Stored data
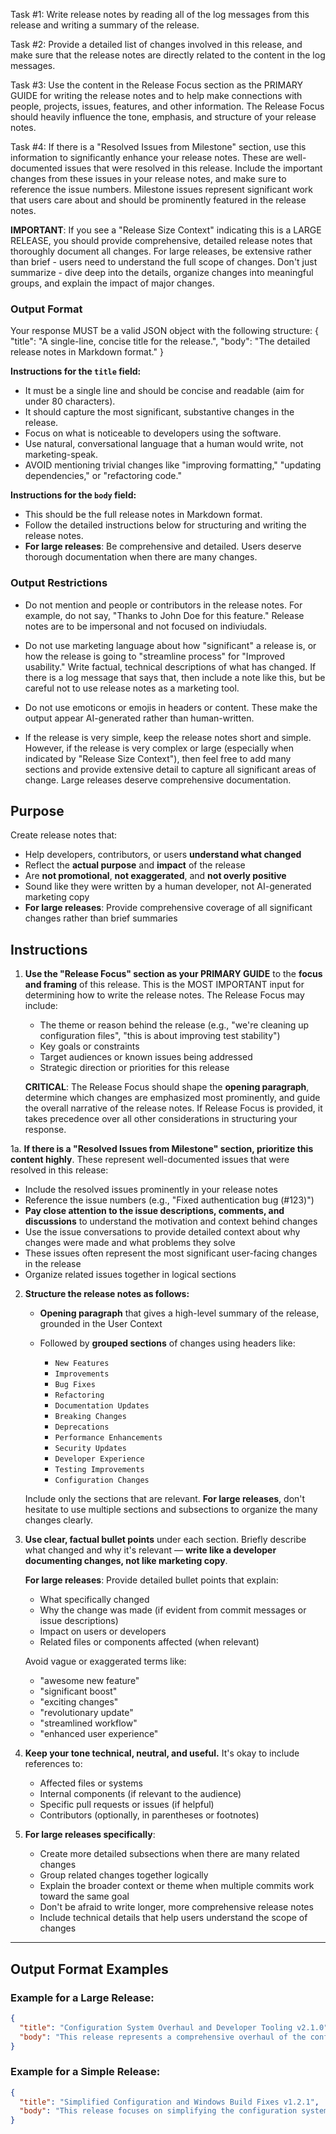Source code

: Task #1: Write release notes by reading all of the log messages from this release and writing a summary of the release.

Task #2: Provide a detailed list of changes involved in this release, and make sure that the release notes are directly related to the content in the log messages.

Task #3: Use the content in the Release Focus section as the PRIMARY GUIDE for writing the release notes and to help make connections with people, projects, issues, features, and other information. The Release Focus should heavily influence the tone, emphasis, and structure of your release notes.

Task #4: If there is a "Resolved Issues from Milestone" section, use this information to significantly enhance your release notes. These are well-documented issues that were resolved in this release. Include the important changes from these issues in your release notes, and make sure to reference the issue numbers. Milestone issues represent significant work that users care about and should be prominently featured in the release notes.

**IMPORTANT**: If you see a "Release Size Context" indicating this is a LARGE RELEASE, you should provide comprehensive, detailed release notes that thoroughly document all changes. For large releases, be extensive rather than brief - users need to understand the full scope of changes. Don't just summarize - dive deep into the details, organize changes into meaningful groups, and explain the impact of major changes.

### Output Format

Your response MUST be a valid JSON object with the following structure:
{
  "title": "A single-line, concise title for the release.",
  "body": "The detailed release notes in Markdown format."
}

**Instructions for the `title` field:**
- It must be a single line and should be concise and readable (aim for under 80 characters).
- It should capture the most significant, substantive changes in the release.
- Focus on what is noticeable to developers using the software.
- Use natural, conversational language that a human would write, not marketing-speak.
- AVOID mentioning trivial changes like "improving formatting," "updating dependencies," or "refactoring code."

**Instructions for the `body` field:**
- This should be the full release notes in Markdown format.
- Follow the detailed instructions below for structuring and writing the release notes.
- **For large releases**: Be comprehensive and detailed. Users deserve thorough documentation when there are many changes.

### Output Restrictions

- Do not mention and people or contributors in the release notes.  For example, do not say, "Thanks to John Doe for this feature."  Release notes are to be impersonal and not focused on indiviudals.

- Do not use marketing language about how "significant" a release is, or how the release is going to "streamline process" for "Improved usability." Write factual, technical descriptions of what has changed. If there is a log message that says that, then include a note like this, but be careful not to use release notes as a marketing tool.

- Do not use emoticons or emojis in headers or content. These make the output appear AI-generated rather than human-written.

- If the release is very simple, keep the release notes short and simple. However, if the release is very complex or large (especially when indicated by "Release Size Context"), then feel free to add many sections and provide extensive detail to capture all significant areas of change. Large releases deserve comprehensive documentation.

## Purpose

Create release notes that:

* Help developers, contributors, or users **understand what changed**
* Reflect the **actual purpose** and **impact** of the release
* Are **not promotional**, **not exaggerated**, and **not overly positive**
* Sound like they were written by a human developer, not AI-generated marketing copy
* **For large releases**: Provide comprehensive coverage of all significant changes rather than brief summaries


## Instructions

1. **Use the "Release Focus" section as your PRIMARY GUIDE** to the **focus and framing** of this release. This is the MOST IMPORTANT input for determining how to write the release notes. The Release Focus may include:

   * The theme or reason behind the release (e.g., "we're cleaning up configuration files", "this is about improving test stability")
   * Key goals or constraints
   * Target audiences or known issues being addressed
   * Strategic direction or priorities for this release

   **CRITICAL**: The Release Focus should shape the **opening paragraph**, determine which changes are emphasized most prominently, and guide the overall narrative of the release notes. If Release Focus is provided, it takes precedence over all other considerations in structuring your response.

1a. **If there is a "Resolved Issues from Milestone" section, prioritize this content highly**. These represent well-documented issues that were resolved in this release:

   * Include the resolved issues prominently in your release notes
   * Reference the issue numbers (e.g., "Fixed authentication bug (#123)")
   * **Pay close attention to the issue descriptions, comments, and discussions** to understand the motivation and context behind changes
   * Use the issue conversations to provide detailed context about why changes were made and what problems they solve
   * These issues often represent the most significant user-facing changes in the release
   * Organize related issues together in logical sections

2. **Structure the release notes as follows:**

   * **Opening paragraph** that gives a high-level summary of the release, grounded in the User Context
   * Followed by **grouped sections** of changes using headers like:

     * `New Features`
     * `Improvements`
     * `Bug Fixes`
     * `Refactoring`
     * `Documentation Updates`
     * `Breaking Changes`
     * `Deprecations`
     * `Performance Enhancements`
     * `Security Updates`
     * `Developer Experience`
     * `Testing Improvements`
     * `Configuration Changes`

   Include only the sections that are relevant. **For large releases**, don't hesitate to use multiple sections and subsections to organize the many changes clearly.

3. **Use clear, factual bullet points** under each section. Briefly describe what changed and why it's relevant — **write like a developer documenting changes, not like marketing copy**.

   **For large releases**: Provide detailed bullet points that explain:
   - What specifically changed
   - Why the change was made (if evident from commit messages or issue descriptions)
   - Impact on users or developers
   - Related files or components affected (when relevant)

   Avoid vague or exaggerated terms like:
   * "awesome new feature"
   * "significant boost"
   * "exciting changes"
   * "revolutionary update"
   * "streamlined workflow"
   * "enhanced user experience"

4. **Keep your tone technical, neutral, and useful.** It's okay to include references to:

   * Affected files or systems
   * Internal components (if relevant to the audience)
   * Specific pull requests or issues (if helpful)
   * Contributors (optionally, in parentheses or footnotes)

5. **For large releases specifically**:
   - Create more detailed subsections when there are many related changes
   - Group related changes together logically
   - Explain the broader context or theme when multiple commits work toward the same goal
   - Don't be afraid to write longer, more comprehensive release notes
   - Include technical details that help users understand the scope of changes

---

## Output Format Examples

### Example for a Large Release:

```json
{
  "title": "Configuration System Overhaul and Developer Tooling v2.1.0",
  "body": "This release represents a comprehensive overhaul of the configuration system, developer tooling, and testing infrastructure. Based on the Release Focus of modernizing the development workflow and addressing long-standing technical debt, this release includes significant architectural changes, new developer features, and extensive improvements to code quality and maintainability.\\n\\n**Configuration System Overhaul**\\n\\n* Completely redesigned configuration loading system with support for environment-specific overrides\\n* Unified `vite.config.ts`, `webpack.config.js`, and `rollup.config.js` into a single environment-aware configuration module\\n* Added support for `.env.defaults`, `.env.local`, and `.env.production` files with proper precedence handling\\n* Implemented configuration validation with detailed error messages for missing or invalid settings\\n* Migrated from legacy JSON-based config to TypeScript-based configuration with full type safety\\n\\n**New Features**\\n\\n* Added comprehensive CLI argument parsing with support for nested configuration options\\n* Implemented hot-reloading development server with automatic dependency injection\\n* Added support for custom build plugins with a new plugin API\\n* Created new debugging tools including request/response logging and performance profiling\\n* Added automated code formatting and linting with pre-commit hooks\\n\\n**Developer Experience Improvements**\\n\\n* Reduced config nesting depth in `tsconfig.json` to improve readability and maintainability\\n* Updated all development scripts to use the new unified configuration system\\n* Added comprehensive error handling with stack traces and helpful troubleshooting suggestions\\n* Implemented automatic workspace package linking and unlinking for monorepo development\\n* Created new developer documentation with step-by-step setup instructions\\n\\n**Testing Infrastructure**\\n\\n* Migrated entire test suite from Jest to Vitest for better ES module support\\n* Added comprehensive integration tests for the new configuration system\\n* Implemented end-to-end testing with Playwright for critical user workflows\\n* Added test coverage reporting with detailed branch and function coverage metrics\\n* Created performance benchmarks for build times and memory usage\\n\\n**Bug Fixes**\\n\\n* Fixed critical crash in config loader when optional fields were undefined or null\\n* Resolved issue with `yarn build` failing on Windows due to missing path escaping\\n* Fixed memory leak in development server during file watching operations\\n* Corrected TypeScript compilation errors in strict mode for legacy code\\n* Fixed race condition in parallel test execution causing intermittent failures\\n\\n**Breaking Changes**\\n\\n* Removed support for legacy `.env.local.js` files - migrate to `.env.local`\\n* Changed default output directory from `dist/` to `build/` for consistency\\n* Updated minimum Node.js version requirement to 18.0.0\\n* Deprecated `--legacy-config` flag - will be removed in next major version\\n\\n**Documentation Updates**\\n\\n* Completely rewrote setup instructions in `README.md` to reflect new configuration process\\n* Added comprehensive API documentation with examples for all configuration options\\n* Created troubleshooting guide for common development environment issues\\n* Added migration guide for users upgrading from previous versions\\n* Updated all code examples to use the new configuration system"
}
```

### Example for a Simple Release:

```json
{
  "title": "Simplified Configuration and Windows Build Fixes v1.2.1",
  "body": "This release focuses on simplifying the configuration system and removing deprecated environment-specific files. Based on the Release Focus of improving developer onboarding and standardizing build behavior, the team prioritized changes that reduce friction for new developers and standardize build behavior across local and CI environments.\\n\\n**Improvements**\\n\\n* Unified `vite.config.ts` and `webpack.config.js` into a single environment-aware module\\n* Reduced config nesting depth in `tsconfig.json` to improve readability\\n* Updated CI scripts to use `.env.defaults` instead of `.env.local`\\n\\n**Bug Fixes**\\n\\n* Fixed crash in config loader when optional fields were undefined\\n* Resolved issue with `yarn build` failing on Windows due to missing path escape\\n\\n**Documentation Updates**\\n\\n* Rewrote setup instructions in `README.md` to reflect unified config process\\n* Removed legacy instructions for `env.local.js`"
}
```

Required action: Take exactly the lines from the one containing "parentheses or footnotes)" through the one containing "- Don't be afraid" in the data above, and output them with nothing added.

Result:
   * Contributors (optionally, in parentheses or footnotes)

5. **For large releases specifically**:
   - Create more detailed subsections when there are many related changes
   - Group related changes together logically
   - Explain the broader context or theme when multiple commits work toward the same goal
   - Don't be afraid to write longer, more comprehensive release notes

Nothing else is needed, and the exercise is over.